- Directed by: Anthony Simmons
- Screenplay by: Anthony Simmons
- Produced by: John Morris
- Starring: Ann Lynn Judi Dench Norman Rodway Brian Phelan Joe Melia
- Cinematography: Larry Pizer
- Edited by: Fergus McDonell
- Music by: John Barry
- Release date: 1965;
- Country: United Kingdom
- Language: English

= Four in the Morning (1965 film) =

1965 British film by 	Anthony Simmons

Four in the Morning is a 1965 British film directed and written by Anthony Simmons and starring Judi Dench, Ann Lynn, Brian Phelan and Norman Rodway. The score is by John Barry.

==Plot==

As dawn breaks, a young woman is found dead on the banks of the River Thames. The film follows the day experienced by two unconnected London couples: a young man and a club hostess; and a woman coping with a teething baby and a frustrated husband who has been on a drunken night out with his friend.

==Cast==
- Ann Lynn as girl
- Judi Dench as wife
- Norman Rodway as husband
- Brian Phelan as boy
- Joe Melia as friend
- Patrick O'Connell as man at bar in night club

==Critical reception==
The Monthly Film Bulletin wrote: "The film was originally intended as a documentary attempt to capture the atmosphere of Thames-side life, but changed its character in the making and developed into a full-length feature. It still has the feel of a documentary about it, and apparently much of the dialogue was improvised as the scenes were shot. ... Though Simmons' direction just fails to keep the strands together, by the end of the film one begins to realise how the three stories are essentially a development from each other. ... Four in the Morning is an uneven film, perhaps even a nihilistic film, but for the work of an independent British group it is an extraordinary achievement, and one waits to see more from Anthony Simmons.
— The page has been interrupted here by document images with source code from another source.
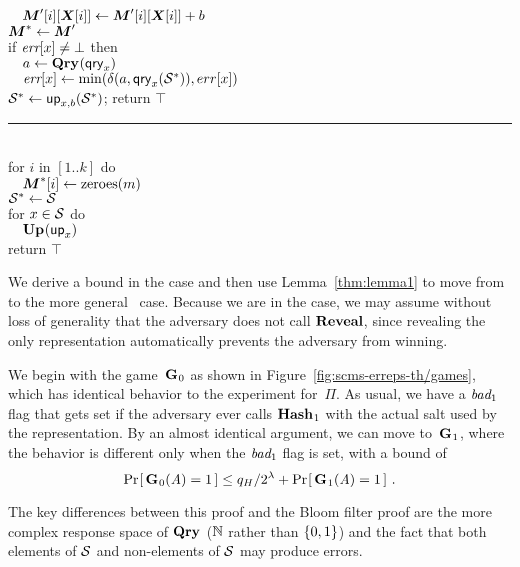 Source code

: \begin{figure*}
{      $\tab \v.M'[i][\v.X[i]] \gets \v.M'[i][\v.X[i]] + b$\\
    $\v.M^* \gets \v.M'$\\
    if $\textit{err}[x] \neq \bot$ then\\
      $\hspace*{10pt} a \gets \textup{\textbf{Qry}}\hspace{0.5pt}(\mathsf{qry}_x)$\\
      $\hspace*{10pt}\textit{err}[x] \gets \min(\delta(a,\mathsf{qry}_x(\mathcal{S}^*)),err[x])$\\
    $\mathcal{S}^* \gets \mathsf{up}_{x,b}(\mathcal{S}^*)$;
    return $\top$
  \vspace{6pt}\hrule\vspace{3pt}
  \oraclev{$\REPO(\col)$}\hfill{}\\[2pt]
    for $i$ in $[1..k]$ do\\
      $\tab \v.M^*[i] \gets \zeroes(m)$\\
    $\mathcal{S}^* \gets \mathcal{S}$\\
    for $x \in \mathcal{S}$ do\\
    $\hspace*{10pt}\textup{\textbf{Up}}\hspace{0.5pt}(\mathsf{up}_x)$\\
    return $\top$
}
\caption{Games 0--3 for proof of Theorem~\ref{thm:scms-erreps-th}.}
\label{fig:scms-erreps-th/games}
\end{figure*}

We derive a bound in the  case and then use Lemma~\ref{thm:lemma1} to
move from  to the more general \erreps\ case. Because we are in the
 case, we may assume without loss of generality that the adversary does
not call $\mathbf{Reveal}$, since revealing the only representation automatically prevents
the adversary from winning.

We begin with the game~$\textup{\textbf{G}}\hspace{0.5pt}_0$ as shown in Figure~\ref{fig:scms-erreps-th/games}, which has identical behavior to the 
experiment for~$\Pi$. As usual, we have a
$\textit{bad}_1$ flag that gets set if the adversary ever calls $\textup{\textbf{Hash}}\hspace{0.5pt}_1$ with the
actual salt used by the representation. By an almost identical argument, we can
move to~$\textup{\textbf{G}}\hspace{0.5pt}_1$, where the behavior is different only when the $\textit{bad}_1$ flag
is set, with a bound of
\begin{equation}
  \Pr\hspace{-1pt}\left[\,\textup{\textbf{G}}\hspace{0.5pt}_0(\mathit{A})=1\,\right] \leq
    q_H/2^\lambda + \Pr\hspace{-1pt}\left[\,\textup{\textbf{G}}\hspace{0.5pt}_1(\mathit{A})=1\,\right] \,.
\end{equation}

The key differences between this proof and the Bloom filter proof are the more
complex response space of $\textup{\textbf{Qry}}\hspace{0.5pt}$ ($\mathbb{N}$ rather than $\{0,1\}$) and the fact that
both elements of $\mathcal{S}$ and non-elements of $\mathcal{S}$ may produce errors.

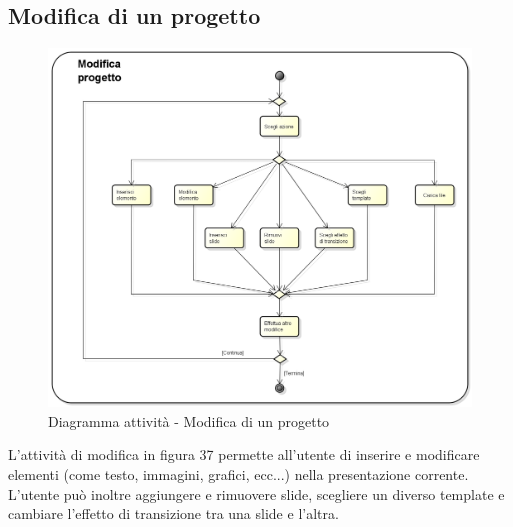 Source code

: \subsection{Modifica di un progetto}
\begin{figure}[h] 
	\centering 
	\includegraphics[scale=0.3] {img/activity_modifica.png}
	\caption{Diagramma attività - Modifica di un progetto} 
\end{figure}
L'attività di modifica in figura 37 permette all'utente di inserire e modificare elementi (come testo, immagini, grafici, ecc...) nella presentazione corrente. L'utente può inoltre aggiungere e rimuovere \gls{slide}, scegliere un diverso \gls{template} e cambiare l'effetto di transizione tra una \gls{slide} e l'altra.
\newpage

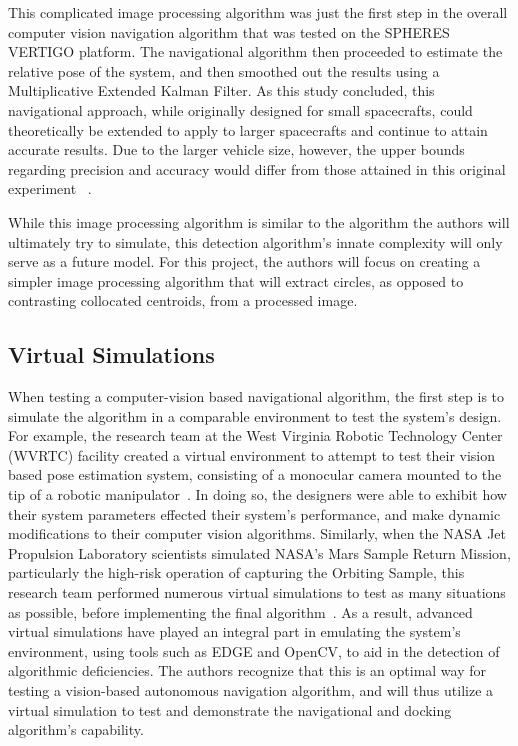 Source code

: \documentclass[journal, 10pt]{IEEEtran}
\begin{document}
This complicated image processing algorithm was just the first step in the overall computer vision navigation algorithm that was tested on the SPHERES VERTIGO platform. The navigational algorithm then proceeded to estimate the relative pose of the system, and then smoothed out the results using a Multiplicative Extended Kalman Filter. As this study concluded, this navigational approach, while originally designed for small spacecrafts, could theoretically be extended to apply to larger spacecrafts and continue to attain accurate results. Due to the larger vehicle size, however, the upper bounds regarding precision and accuracy would differ from those attained in this original experiment ~\cite{Vision, Thesis}.

While this image processing algorithm is similar to the algorithm the authors will ultimately try to simulate, this detection algorithm's innate complexity will only serve as a future model. For this project, the authors will focus on creating a simpler image processing algorithm that will extract circles, as opposed to contrasting collocated centroids, from a processed image.

\subsection{Virtual Simulations}

When testing a computer-vision based navigational algorithm, the first step is to simulate the algorithm in a comparable environment to test the system's design. For example, the research team at the West Virginia Robotic Technology Center (WVRTC) facility created a virtual environment to attempt to test their vision based pose estimation system, consisting of a monocular camera mounted to the tip of a robotic manipulator~\cite{virt_sim}. In doing so, the designers were able to exhibit how their system parameters effected their system's performance, and make dynamic modifications to their computer vision algorithms. Similarly, when the NASA Jet Propulsion Laboratory scientists simulated NASA's Mars Sample Return Mission, particularly the high-risk operation of capturing the Orbiting Sample, this research team performed numerous virtual simulations to test as many situations as possible, before implementing the final algorithm~\cite{mars}. As a result, advanced virtual simulations have played an integral part in emulating the system's environment, using tools such as EDGE and OpenCV, to aid in the detection of algorithmic deficiencies. The authors recognize that this is an optimal way for testing a vision-based autonomous navigation algorithm, and will thus utilize a virtual simulation to test and demonstrate the navigational and docking algorithm's capability.
\end{document}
Kine Weekly wrote: "Very well acted, cleverly directed and a prizewinner at more than one festival, the film is yet so morbid that it can hardly qualify as entertainment. ... The talented team that made this picture deserves praise for enterprise and an intelligent use of the camera. The documentary style is impeccable and the photography is full of atmosphere without being arty, but the director has largely defeated his own ends by concocting a couple of stories that are almost uniformly depressing and has betrayed the intention of his mood by continually returning to the pitiful, anonymous dead body. Life even at four in the morning is not like that; it is in fact, very much more entertaining. The picture is, however, illumined by some excellent acting. Ann Lynn shows a great reserve of emotion as the night club girl and Judi Dench compels sympathy as the waiting wife. The three men, Norman Rodway, Brian Phelan and Joe Melia, are as good, though their roles are all mainly unsympathetic. The misty, early morning Thames comes out very well."

Variety wrote: "This film's unsparing downbeat look at the lack of human communication shows filmmakers taking up more modern themes. Picture's sharp, disturbing dramatic impact displays a solid, new British talent, fine new thesps and a growing maturity of British indie efforts. It is technically sound. Smart editing is also plus."
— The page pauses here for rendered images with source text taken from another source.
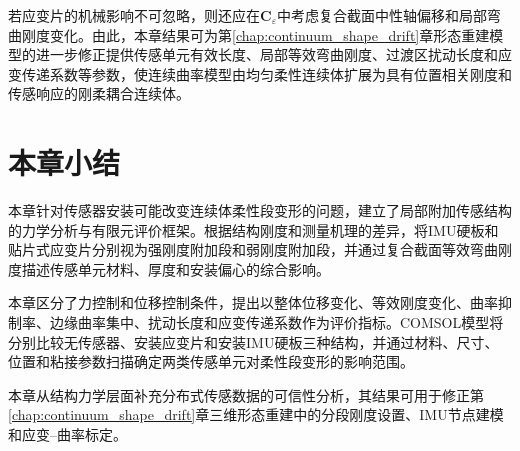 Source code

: 若应变片的机械影响不可忽略，则还应在$\bm C_{\varepsilon}$中考虑复合截面中性轴偏移和局部弯曲刚度变化。由此，本章结果可为第\ref{chap:continuum_shape_drift}章形态重建模型的进一步修正提供传感单元有效长度、局部等效弯曲刚度、过渡区扰动长度和应变传递系数等参数，使连续曲率模型由均匀柔性连续体扩展为具有位置相关刚度和传感响应的刚柔耦合连续体。


\section{本章小结}
\label{sec:sensor_influence_summary}

本章针对传感器安装可能改变连续体柔性段变形的问题，建立了局部附加传感结构的力学分析与有限元评价框架。根据结构刚度和测量机理的差异，将IMU硬板和贴片式应变片分别视为强刚度附加段和弱刚度附加段，并通过复合截面等效弯曲刚度描述传感单元材料、厚度和安装偏心的综合影响。

本章区分了力控制和位移控制条件，提出以整体位移变化、等效刚度变化、曲率抑制率、边缘曲率集中、扰动长度和应变传递系数作为评价指标。COMSOL模型将分别比较无传感器、安装应变片和安装IMU硬板三种结构，并通过材料、尺寸、位置和粘接参数扫描确定两类传感单元对柔性段变形的影响范围。


本章从结构力学层面补充分布式传感数据的可信性分析，其结果可用于修正第\ref{chap:continuum_shape_drift}章三维形态重建中的分段刚度设置、IMU节点建模和应变--曲率标定。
The Radio Times Guide to Films gave the film 4/5 stars, writing: "The title's a clever pun, since the film deals with the time of a young girl's drowning, and with the (unrelated) trials and tribulations of two unnamed couples. Acclaimed in its day as a sharp slice of British neorealism, talented director/writer Anthony Simmons has done nothing quite as good. Judi Dench won a Bafta award for her role, while Ann Lynn, Norman Rodway and Brian Phelan have seldom been better. The bleak score by John Barry is superb."

== Accolades ==
The film won several international awards including the Golden Leopard at the 1965 Locarno International Film Festival'.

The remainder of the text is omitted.